> _DATA EXTRACTS_
****************************************
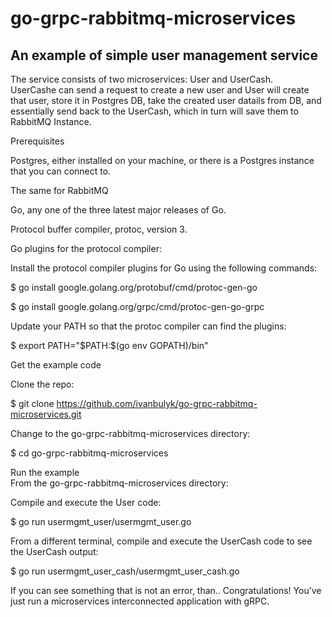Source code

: # go-grpc-rabbitmq-microservices

## An example of simple user management service  

   The service consists of two microservices: User and UserCash.  
   UserCashe can send a request to create a new user and User will create that user, store it in Postgres DB, take the created user datails from DB, and essentially send back to the UserCash, which in turn will save them to RabbitMQ Instance.  

Prerequisites

Postgres, either installed on your machine, or there is a Postgres instance that you can connect to.

The same for RabbitMQ

Go, any one of the three latest major releases of Go.

Protocol buffer compiler, protoc, version 3.  

Go plugins for the protocol compiler:  

Install the protocol compiler plugins for Go using the following commands:  

<p>$ go install google.golang.org/protobuf/cmd/protoc-gen-go  </p>
<p>$ go install google.golang.org/grpc/cmd/protoc-gen-go-grpc  </p>

Update your PATH so that the protoc compiler can find the plugins:

<p>$ export PATH="$PATH:$(go env GOPATH)/bin"  </p>
Get the example code

Clone the repo:

$ git clone https://github.com/ivanbulyk/go-grpc-rabbitmq-microservices.git  

Change to the go-grpc-rabbitmq-microservices directory:

$ cd go-grpc-rabbitmq-microservices  

Run the example  
From the go-grpc-rabbitmq-microservices directory:

Compile and execute the User code:

$ go run usermgmt_user/usermgmt_user.go  

From a different terminal, compile and execute the UserCash code to see the UserCash output:  

$ go run usermgmt_user_cash/usermgmt_user_cash.go

If you can see something that is not an error, than..  Congratulations! You’ve just run a microservices interconnected application with gRPC.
****************************************
> _EXERCISE DETAILS_
Where the word "execute" shows up in a line of the listing, return that line.

> _THE COMPLETED TASK_
Compile and execute the User code:
From a different terminal, compile and execute the UserCash code to see the UserCash output:  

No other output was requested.